一 毎之通剋限寝覚也、此朝鎌田孝右衛門参、夕刻御国元より十二月 廿九急飛脚到着之由ニて問合致持参候、我々共早目ニ罷下り候 様との事ニ候、内田仲之助ニも此度英夷より申出候諏二付、響合 方も有之候付、罷下候様との事、奈良原幸五郎江御用済罷下候様 被仰付候由也、
一 此朝四ッ早目より出勤いたし御用向申談候事、
一 九ッ時分退出より会々堂江書役・御軍賦・御軍役方・御用部屋書 役相招侯、猿渡勘兵衛・有川七之助・鎌田孝右衝門・堀直太郎・ 堀剛十郎・御軍賦役黒田嘉右衝門・種子島城左衛門・書役野村仲 左衝門・市来彦太郎・御用部屋得野良介・竹下猪之丞参候て、暮 ニ相成帰宅、此晩猿渡勘兵衛・孫兵衛参候てゆるゆる相咄侯、

正月十七日 曇天

一 いつもの刻限に目覚めた。この朝、鎌田孝右衛門がきた。(前日)夕刻に御国元より十二月二十九日発の急な飛脚が到着し、その内容を持参してきた。我々に早めに国元に帰ってこいとの内容である。内田仲之助はこの度はイギリスから申し出の内容(公使の鹿児島訪問希望)について、よくわかることもあるだろうから帰ってくるようにとの事、奈良原幸五郎へは御用が済んだら帰ってくるように仰せつけられたと言うことだ。
一 この朝10時早めより出勤し、御用向きを話しあった。
一 12時頃に退勤して、会々堂へ書役、御軍賦・御軍役方・御用部屋書を招いた。猿渡勘兵衛・有川七之助・鎌田孝右衝門・堀直太郎・堀剛十郎・御軍賦役黒田嘉右衝門・種子島城左衛門・書役野村仲左衝門・市来彦太郎・御用部屋得野良介・竹下猪之丞らが来て、夕方には帰宅した。この晩猿渡官兵衛、孫兵衛が来てゆっくりと話をした。
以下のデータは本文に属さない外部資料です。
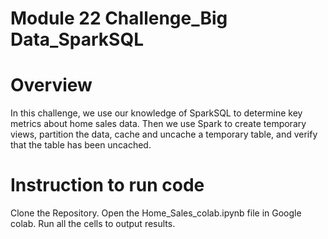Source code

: # Module 22 Challenge_Big Data_SparkSQL

# Overview

In this challenge, we use our knowledge of SparkSQL to determine key metrics about home sales data. Then we use Spark to create temporary views, partition the data, cache and uncache a temporary table, and verify that the table has been uncached.

# Instruction to run code

Clone the Repository.
Open the Home_Sales_colab.ipynb file in Google colab.
Run all the cells to output results.
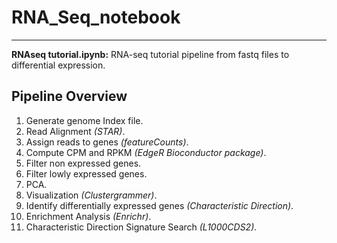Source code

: # RNA_Seq_notebook

_________________________________________________________________________________________________________

**RNAseq tutorial.ipynb:** RNA-seq tutorial pipeline from fastq files to differential expression.


## Pipeline Overview
1. Generate genome Index file. 
2. Read Alignment *(STAR)*. 
3. Assign reads to genes *(featureCounts)*.
4. Compute CPM and RPKM *(EdgeR Bioconductor package)*.
5. Filter non expressed genes.
6. Filter lowly expressed genes.
7. PCA.
8. Visualization *(Clustergrammer)*.
9. Identify differentially expressed genes *(Characteristic Direction)*.
10. Enrichment Analysis *(Enrichr)*. 
11. Characteristic Direction Signature Search *(L1000CDS2)*.
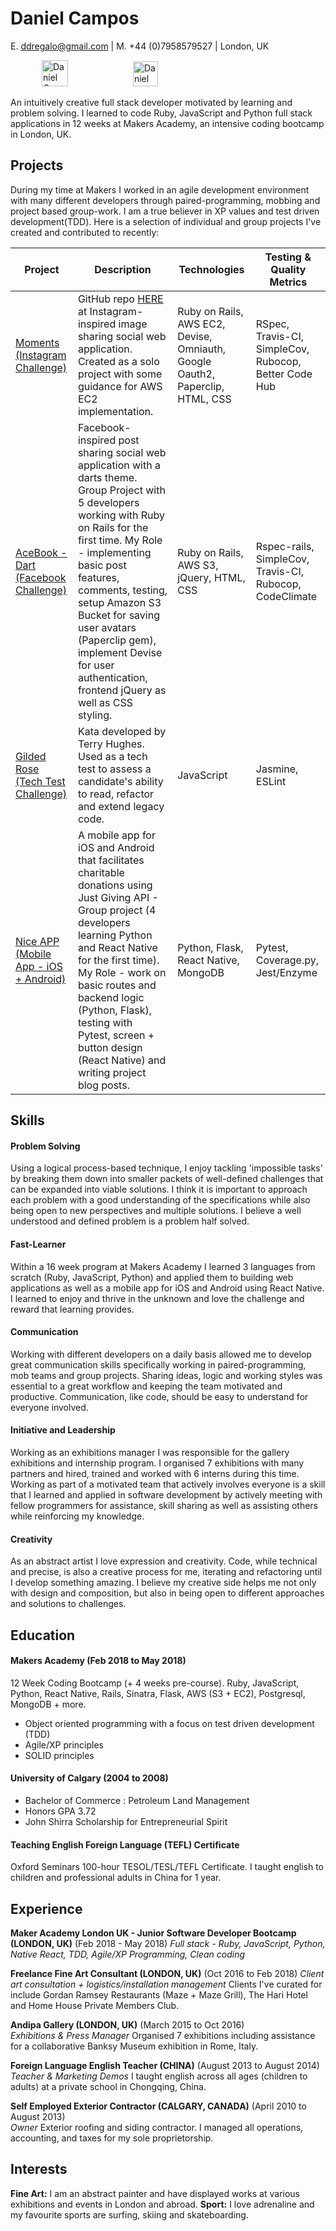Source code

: # Daniel Campos

E. ddregalo@gmail.com  |  M. +44 (0)7958579527  |  London, UK

<p align="left">
<a href="https://www.linkedin.com/in/daniel-campos-982a80ab/">
<img src="https://www.iconfinder.com/data/icons/free-social-icons/67/linkedin_circle_color-512.png" alt="Daniel Campos LinkedIn" hspace="50" height="42" width="42"></a>
<a href="https://github.com/ddregalo">
<img src="https://cdn0.iconfinder.com/data/icons/octicons/1024/mark-github-512.png" alt="Daniel Campos GitHub" hspace="50" height="40" width="40"></a>
</p>

An intuitively creative full stack developer motivated by learning and problem solving. I learned to code Ruby, JavaScript and Python full stack applications in 12 weeks at Makers Academy, an intensive coding bootcamp in London, UK.


## Projects

During my time at Makers I worked in an agile development environment with many different developers through paired-programming, mobbing and project based group-work. I am a true believer in XP values and test driven development(TDD). Here is a selection of individual and group projects I've created and contributed to recently:

| Project |Description| Technologies | Testing & Quality Metrics |
|------------------------|------------------------------------------------------------------------------------------------------------------------------------------------------------------------------------------------------|-----------------------------------------|------------------------------|
| [Moments (Instagram Challenge)](http://moments.ddregalo.co.uk)| GitHub repo <a href="https://github.com/ddregalo/instagram-challenge">HERE</a> at Instagram-inspired image sharing social web application. Created as a solo project with some guidance for AWS EC2 implementation. |Ruby on Rails, AWS EC2, Devise, Omniauth, Google Oauth2, Paperclip, HTML, CSS | RSpec, Travis-CI, SimpleCov, Rubocop, Better Code Hub|
| [AceBook - Dart (Facebook Challenge)](https://github.com/TomJamesDuffy/acebook-dart) | Facebook-inspired post sharing social web application with a darts theme. Group Project with 5 developers working with Ruby on Rails for the first time. My Role - implementing basic post features, comments, testing, setup Amazon S3 Bucket for saving user avatars (Paperclip gem), implement Devise for user authentication, frontend jQuery as well as CSS styling. | Ruby on Rails, AWS S3, jQuery, HTML, CSS | Rspec-rails, SimpleCov, Travis-CI, Rubocop, CodeClimate |
| [Gilded Rose (Tech Test Challenge)](https://github.com/ddregalo/gilded-rose/tree/master/js) | Kata developed by Terry Hughes. Used as a tech test to assess a candidate's ability to read, refactor and extend legacy code. | JavaScript | Jasmine, ESLint |
| [Nice APP (Mobile App - iOS + Android)](https://github.com/RandJam/nice) | A mobile app for iOS and Android that facilitates charitable donations using Just Giving API - Group project (4 developers learning Python and React Native for the first time). My Role - work on basic routes and backend logic (Python, Flask), testing with Pytest, screen + button design (React Native) and writing project blog posts.| Python, Flask, React Native, MongoDB | Pytest, Coverage.py, Jest/Enzyme |


## Skills

#### Problem Solving
Using a logical process-based technique, I enjoy tackling 'impossible tasks' by breaking them down into smaller packets of well-defined challenges that can be expanded into viable solutions. I think it is important to approach each problem with a good understanding of the specifications while also being open to new perspectives and multiple solutions. I believe a well understood and defined problem is a problem half solved.

#### Fast-Learner
Within a 16 week program at Makers Academy I learned 3 languages from scratch (Ruby, JavaScript, Python) and applied them to building web applications as well as a mobile app for iOS and Android using React Native. I learned to enjoy and thrive in the unknown and love the challenge and reward that learning provides.

#### Communication
Working with different developers on a daily basis allowed me to develop great communication skills specifically working in paired-programming, mob teams and group projects. Sharing ideas, logic and working styles was essential to a great workflow and keeping the team motivated and productive. Communication, like code, should be easy to understand for everyone involved.

#### Initiative and Leadership
Working as an exhibitions manager I was responsible for the gallery exhibitions and internship program. I organised 7 exhibitions with many partners and hired, trained and worked with 6 interns during this time. Working as part of a motivated team that actively involves everyone is a skill that I learned and applied in software development by actively meeting with fellow programmers for assistance, skill sharing as well as assisting others while reinforcing my knowledge.

#### Creativity
As an abstract artist I love expression and creativity. Code, while technical and precise, is also a creative process for me, iterating and refactoring until I develop something amazing. I believe my creative side helps me not only with design and composition, but also in being open to different approaches and solutions to challenges.


## Education

#### Makers Academy (Feb 2018 to May 2018)
12 Week Coding Bootcamp (+ 4 weeks pre-course). Ruby, JavaScript, Python,
React Native, Rails, Sinatra, Flask, AWS (S3 + EC2), Postgresql, MongoDB + more.

- Object oriented programming with a focus on test driven development (TDD)
- Agile/XP principles
- SOLID principles

#### University of Calgary (2004 to 2008)

- Bachelor of Commerce : Petroleum Land Management
- Honors GPA 3.72
- John Shirra Scholarship for Entrepreneurial Spirit

#### Teaching English Foreign Language (TEFL) Certificate

Oxford Seminars 100-hour TESOL/TESL/TEFL Certificate. I taught english to children and professional adults in China for 1 year.


## Experience

**Maker Academy London UK - Junior Software Developer Bootcamp (LONDON, UK)** (Feb 2018 - May 2018)
*Full stack - Ruby, JavaScript, Python, Native React, TDD, Agile/XP Programming, Clean coding*

**Freelance Fine Art Consultant (LONDON, UK)** (Oct 2016 to Feb 2018)
*Client art consultation + logistics/installation management*
Clients I've curated for include Gordan Ramsey Restaurants (Maze + Maze Grill),
The Hari Hotel and Home House Private Members Club.

**Andipa Gallery (LONDON, UK)** (March 2015 to Oct 2016)   
*Exhibitions & Press Manager*
Organised 7 exhibitions including assistance for a collaborative Banksy Museum
exhibition in Rome, Italy.

**Foreign Language English Teacher (CHINA)** (August 2013 to August 2014)   
*Teacher & Marketing Demos*
I taught english across all ages (children to adults) at a private school in Chongqing, China.

**Self Employed Exterior Contractor (CALGARY, CANADA)** (April 2010 to August 2013)   
*Owner*
Exterior roofing and siding contractor. I managed all operations, accounting,
and taxes for my sole proprietorship.


## Interests

**Fine Art:** I am an abstract painter and have displayed works at various exhibitions and events in London and abroad.
**Sport:** I love adrenaline and my favourite sports are surfing, skiing and skateboarding.
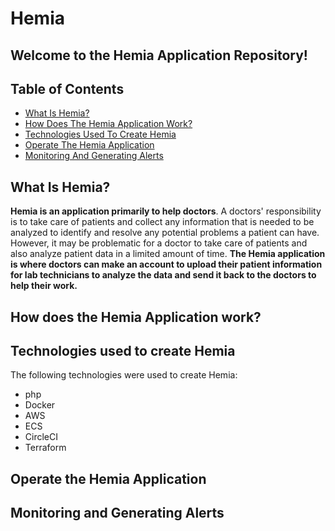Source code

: # Hemia

## Welcome to the Hemia Application Repository!

## Table of Contents
* [What Is Hemia?](#whatishemia?)
* [How Does The Hemia Application Work?](#How-Does-The-Hemia-Application-Work?) 
* [Technologies Used To Create Hemia](#Technolgies-Used-To-Create-Hemia)
* [Operate The Hemia Application](#Operate-The-Hemia-Application)
* [Monitoring And Generating Alerts](#Monitoring-And-Generating-Alerts)

## What Is Hemia?
**Hemia is an application primarily to help doctors**. A doctors' responsibility is to take care of patients and collect any information that is needed to be analyzed to identify and resolve any potential problems a patient can have. However, it may be problematic for a doctor to take care of patients and also analyze patient data in a limited amount of time. **The Hemia application is where doctors can make an account to upload their patient information for lab technicians to analyze the data and send it back to the doctors to help their work.**    

## How does the Hemia Application work?


## Technologies used to create Hemia
The following technologies were used to create Hemia: <br>
* php
* Docker
* AWS
*  ECS
* CircleCI
* Terraform

## Operate the Hemia Application


## Monitoring and Generating Alerts

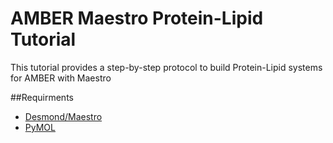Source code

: # AMBER Maestro Protein-Lipid Tutorial

This tutorial provides a step-by-step protocol to build Protein-Lipid systems for AMBER with Maestro

##Requirments
* [Desmond/Maestro](https://www.deshawresearch.com/downloads/download_desmond.cgi)
* [PyMOL](http://sourceforge.net/projects/pymol)


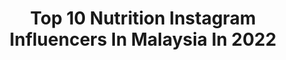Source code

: ---
title: Top 10 Nutrition Instagram Influencers In Malaysia In 2022
description: >-
  Find top nutrition Instagram influencers in Malaysia in 2022. Most popular hashtags: #bodybuilding #fitness #fitnessjourney.
platform: Instagram
hits: 10
text_top: Analyze the best Instagram profiles on inBeat.
text_bottom: Our search engine has 10 Instagram influencers like this in Malaysia for you to pitch.
profiles:
  - username: "hannaqeela"
    fullname: >-
      Hanna Aqeela
    bio: >-
      Nutritionist | Model / Actress Beauty ✨: @qeelcosmetics Email: hannaqeela90@gmail.com
    location: "Malaysia"
    followers: 336407
    engagement: 355
    commentsToLikes: 0.004946
    id: ck6tj1z991uo40j71d9dsjhmq
    verified: false
    hashtags: "#poplookootd, #danielwellington, #dwmalaysia, #dwinmy"
  - username: "joannasohofficial"
    fullname: >-
      Joanna Soh
    bio: >-
      🧡 Creator @fio.app Fitness App 👧🏻 Certified Trainer & Nutrition Coach 🏋️‍♀️ Full Length Workouts on YouTube| 2mil 👇🏻 3KM Fat Burning Indoor Walk 🚶‍♀️
    location: "Malaysia"
    followers: 109010
    engagement: 202
    commentsToLikes: 0.019201
    id: ck14ipzohgnfs0i19u7hbh6gi
    verified: false
    hashtags: "#diabetes, #teamnike, #fitnessjourney, #fitnessmotivation"
  - username: "mr.jay.rosly"
    fullname: >-
      Kurus Dengan Makan Nasi 🇲🇾
    bio: >-
      HEALTH ° FITNESS ° NUTRITION 🤳🏼Kurus Fit Online Coaching 🤿 #SDiDivers 🛵 #Biker 📲 #CoachJay KLIK LINK UNTUK JOIN CABARAN BUANG LEMAK 👇🏼⬇️👇🏼
    location: "Malaysia"
    followers: 60671
    engagement: 175
    commentsToLikes: 0.012304
    id: ckf5rcfr7c6fz0j23hs7obhow
    verified: false
    hashtags: "#alhamdulillah, #syukur, #malaysia, #borderbilabukakek"
  - username: "nayeri.shahin"
    fullname: >-
      shahin nayeri
    bio: >-
      Owner-founder@ BODYCREW🇮🇷🇹🇷🇬🇧🇦🇪🇲🇾🇸🇬Exclusive distributor of Olimp nutrition🇲🇾Go nutrition🇦🇪YAMAMOTO🇲🇾🇸🇬Theproteinworks🇦🇪🇲🇾OSHEE🇦🇪ironmaxx🇰🇼
    location: "Malaysia"
    followers: 5853
    engagement: 1502
    commentsToLikes: 0.050783
    id: ck5hnajucngz70i11rwpu0kae
    verified: false
    hashtags: ""
  - username: "ragunathan24"
    fullname: >-
      Ragunathan (Men Of Steel)
    bio: >-
      🇲🇾 bodybuilder • Trainer/coach • Mr.Malaysia 2014 ( C.O.C )🏆 • Mr.Johor 2x ( C.O.C )🏆 • Men OF Steel 2014 🥇 • Squeaky Clean Classic 2019 (C.O.C)🏆
    location: "Malaysia"
    followers: 11325
    engagement: 878
    commentsToLikes: 0.045041
    id: ck15sjqdkdcsh0i1948xpciq0
    verified: false
    hashtags: "#motivation, #swole, #proses, #sizeon"
  - username: "timothyc.fitness"
    fullname: >-
      Timothy Chan Fitness
    bio: >-
      Weight Loss | Muscle Building Coach 🏋🏻‍♂️Powerlifter | Bodybuilder 🇲🇾KUL 📥DM me for collab & PT
    location: "Malaysia"
    followers: 5108
    engagement: 1142
    commentsToLikes: 0.019731
    id: ck139vtvxndb30i19fsnzvhi9
    verified: false
    hashtags: "#fitnessmotivation, #sunnyday, #sweat, #learn"
  - username: "firezze"
    fullname: >-
      Far East H
    bio: >-
      Managed by @alyfegroup faizabdulhak@hotmail.com andy@alyfegroup.com Proud Malaysian🇲🇾 Living life with passion Travel | Lifestyle | Fashion | Fitness
    location: "Malaysia"
    followers: 91453
    engagement: 273
    commentsToLikes: 0.011759
    id: ck5bwnf4em17u0i1189n4rm6z
    verified: false
    hashtags: "#alyfetalents, #guardianrayashine, #dudukrumah, #alyfegroup"
  - username: "sazali.samad.shoppe"
    fullname: >-
      Sazali Samad Shoppe
    bio: >-
      Pages : Sazali Samad www.nakubahbadan.com/sazalisamad Ambassador, Online Coaching, PTrainer 📲Wasap :+6 0104568867
    location: "Malaysia"
    followers: 57677
    engagement: 105
    commentsToLikes: 0.014918
    id: ck15sjo74dch80i19lafr9chi
    verified: false
    hashtags: "#sazalisamadfanclub, #sado, #nupreplelaki, #bodybuilder"
  - username: "baby_kilian_albert"
    fullname: >-
      Kilian Torres
    bio: >-
      ❌ #HAIR For Days🦁 ▪️Brand Rep ✖️Fashion/ Influencer/ Toy Review ▪️Dm To Collab ✖️Mama Runs My IG
    location: "Malaysia"
    followers: 51356
    engagement: 393
    commentsToLikes: 0.153645
    id: ck13d2mee3cvt0i194p4pm0bc
    verified: false
    hashtags: "#deltachildren, #dmtocollab, #learning, #dino"
  - username: "gookgiik_kochakorn"
    fullname: >-
      กุ๊กกิ๊ก กชกร
    bio: >-
      CH7 (Work) K.pinit 084-9165656 Review DM Tiktok:gookgiik21 @yuzuyuzubkk #utcc
    location: "Malaysia"
    followers: 490752
    engagement: 84
    commentsToLikes: 0.004424
    id: ck15qaf5o1vxv0i198u4cpz61
    verified: true
    hashtags: "#snapbyggx, #brunohealthysnack, #glutenfree, #vivaplusjelly"
---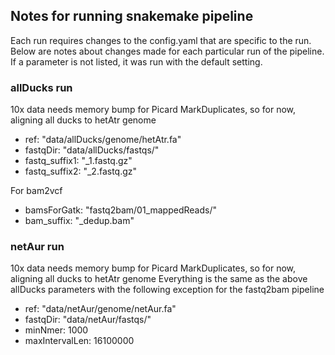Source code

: ## Notes for running snakemake pipeline ##

Each run requires changes to the config.yaml that are specific to the run. Below are notes about changes made for each particular run of the pipeline. If a parameter is not listed, it was run with the default setting.

### allDucks run ###
10x data needs memory bump for Picard MarkDuplicates, so for now, aligning all ducks to hetAtr genome 
- ref: "data/allDucks/genome/hetAtr.fa"
- fastqDir: "data/allDucks/fastqs/" 
- fastq_suffix1: "_1.fastq.gz"
- fastq_suffix2: "_2.fastq.gz"

For bam2vcf
- bamsForGatk: "fastq2bam/01_mappedReads/"
- bam_suffix: "_dedup.bam"

### netAur run ###
10x data needs memory bump for Picard MarkDuplicates, so for now, aligning all ducks to hetAtr genome 
Everything is the same as the above allDucks parameters with the following exception for the fastq2bam pipeline
- ref: "data/netAur/genome/netAur.fa"
- fastqDir: "data/netAur/fastqs/" 
- minNmer: 1000
- maxIntervalLen: 16100000 
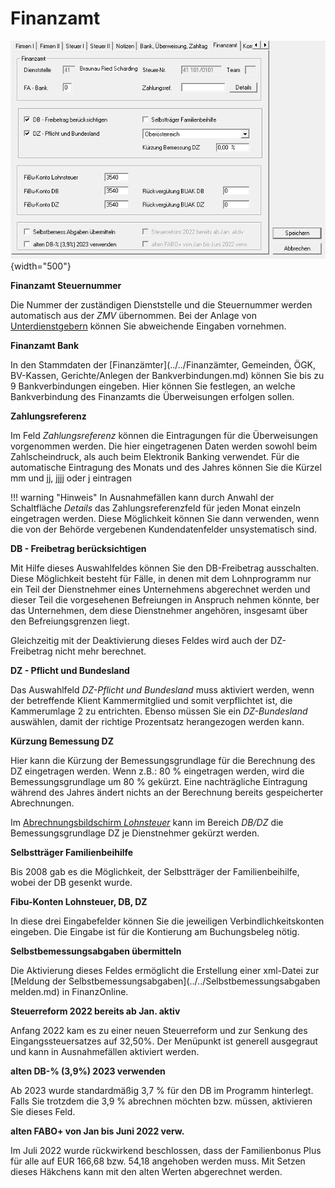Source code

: # Finanzamt

![Image](<img/image24.png>){width="500"}

**Finanzamt Steuernummer**

Die Nummer der zuständigen Dienststelle und die Steuernummer werden automatisch aus der *ZMV* übernommen. Bei der Anlage von [Unterdienstgebern](../Unterdienstgeber.md) können Sie abweichende Eingaben vornehmen.

**Finanzamt Bank**

In den Stammdaten der [Finanzämter](../../Finanzämter, Gemeinden, ÖGK, BV-Kassen, Gerichte/Anlegen der Bankverbindungen.md) können Sie bis zu 9 Bankverbindungen eingeben. Hier können Sie festlegen, an welche Bankverbindung des Finanzamts die Überweisungen erfolgen sollen.

**Zahlungsreferenz**

Im Feld *Zahlungsreferenz* können die Eintragungen für die Überweisungen vorgenommen werden. Die hier eingetragenen Daten werden sowohl beim Zahlscheindruck, als auch beim Elektronik Banking verwendet. 
Für die automatische Eintragung des Monats und des Jahres können Sie die Kürzel mm und jj, jjjj oder j eintragen

!!! warning "Hinweis"
    In Ausnahmefällen kann durch Anwahl der Schaltfläche *Details* das Zahlungsreferenzfeld für jeden Monat einzeln eingetragen werden. Diese Möglichkeit können Sie dann verwenden, wenn die von der Behörde vergebenen Kundendatenfelder unsystematisch sind.

**DB - Freibetrag berücksichtigen**

Mit Hilfe dieses Auswahlfeldes können Sie den DB-Freibetrag ausschalten. Diese Möglichkeit besteht für Fälle, in denen mit dem Lohnprogramm nur ein Teil der Dienstnehmer eines Unternehmens abgerechnet werden und dieser Teil die vorgesehenen Befreiungen in Anspruch nehmen könnte, ber
das Unternehmen, dem diese Dienstnehmer angehören, insgesamt über den Befreiungsgrenzen liegt.

Gleichzeitig mit der Deaktivierung dieses Feldes wird auch der DZ-Freibetrag nicht mehr berechnet.

**DZ - Pflicht und Bundesland**

Das Auswahlfeld *DZ-Pflicht und Bundesland* muss aktiviert werden, wenn der betreffende Klient Kammermitglied und somit verpflichtet ist, die Kammerumlage 2 zu entrichten. Ebenso müssen Sie ein *DZ-Bundesland* auswählen, damit der richtige Prozentsatz herangezogen werden kann.

**Kürzung Bemessung DZ**

Hier kann die Kürzung der Bemessungsgrundlage für die Berechnung des DZ eingetragen werden. Wenn z.B.: 80 % eingetragen werden, wird die Bemessungsgrundlage um 80 % gekürzt. Eine nachträgliche Eintragung während des Jahres ändert nichts an der Berechnung bereits gespeicherter Abrechnungen.

Im [Abrechnungsbildschirm *Lohnsteuer*](../../Abrechnungsbildschirme/Lohnsteuer.md) kann im Bereich *DB/DZ* die Bemessungsgrundlage DZ je Dienstnehmer gekürzt werden.

**Selbstträger Familienbeihilfe**

Bis 2008 gab es die Möglichkeit, der Selbstträger der Familienbeihilfe, wobei der DB gesenkt wurde.

**Fibu-Konten Lohnsteuer, DB, DZ**

In diese drei Eingabefelder können Sie die jeweiligen Verbindlichkeitskonten eingeben. Die Eingabe ist für die Kontierung am Buchungsbeleg nötig.

**Selbstbemessungsabgaben übermitteln**

Die Aktivierung dieses Feldes ermöglicht die Erstellung einer xml-Datei zur [Meldung der Selbstbemessungsabgaben](../../Selbstbemessungsabgaben melden.md) in FinanzOnline.

**Steuerreform 2022 bereits ab Jan. aktiv**

Anfang 2022 kam es zu einer neuen Steuerreform und zur Senkung des Eingangssteuersatzes auf 32,50%. Der Menüpunkt ist generell ausgegraut und kann in Ausnahmefällen aktiviert werden.

**alten DB-% (3,9%) 2023 verwenden**

Ab 2023 wurde standardmäßig 3,7 % für den DB im Programm hinterlegt. Falls Sie trotzdem die 3,9 % abrechnen möchten bzw. müssen, aktivieren Sie dieses Feld.

**alten FABO+ von Jan bis Juni 2022 verw.**

Im Juli 2022 wurde rückwirkend beschlossen, dass der Familienbonus Plus für alle auf EUR 166,68 bzw. 54,18 angehoben werden muss. Mit Setzen dieses Häkchens kann mit den alten Werten abgerechnet werden.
●この日の朝に前日の夕刻に国元から届いた飛脚便の内容が前述の様に知らされたあと、久武は出勤し「御用向」を話しあっている。誰とどのような内容を打ち合わせたのかわからない。簡潔な表現だけに、日記にはかけない重要な案件ではなかったか。国元からの帰国命令にどのように対処するか、翌日に設定されている会談をどのようにはこぶかなどが打ち合わせされたのではないだろうか。

同十八日 曇

一 毎之通寝覚也、此日出勤不致、八ッ時分ょり小松家江、此日長の 木戸江ゆるゆる取会度申入置候付、参侯様にとの事故參侯処、 皆々大かね時分被参侯、伊勢殿・西郷・大久保・吉井・奈良原 也、深更迄相咄、国事段々咄合候事、

同十八日 曇

一 いつもの通り目覚めた。この日は出勤せず。午後二時ごろから小松家へいった。この日長州の木戸とじっくり話し会いたいと申し入れたので来るようにとのことだったので、行った。皆々は午後5時頃にやってきた。(島津)伊勢殿・西郷・大久保・吉井・奈良原である。夜遅くまで話をし、国事についていろいろと話しあった。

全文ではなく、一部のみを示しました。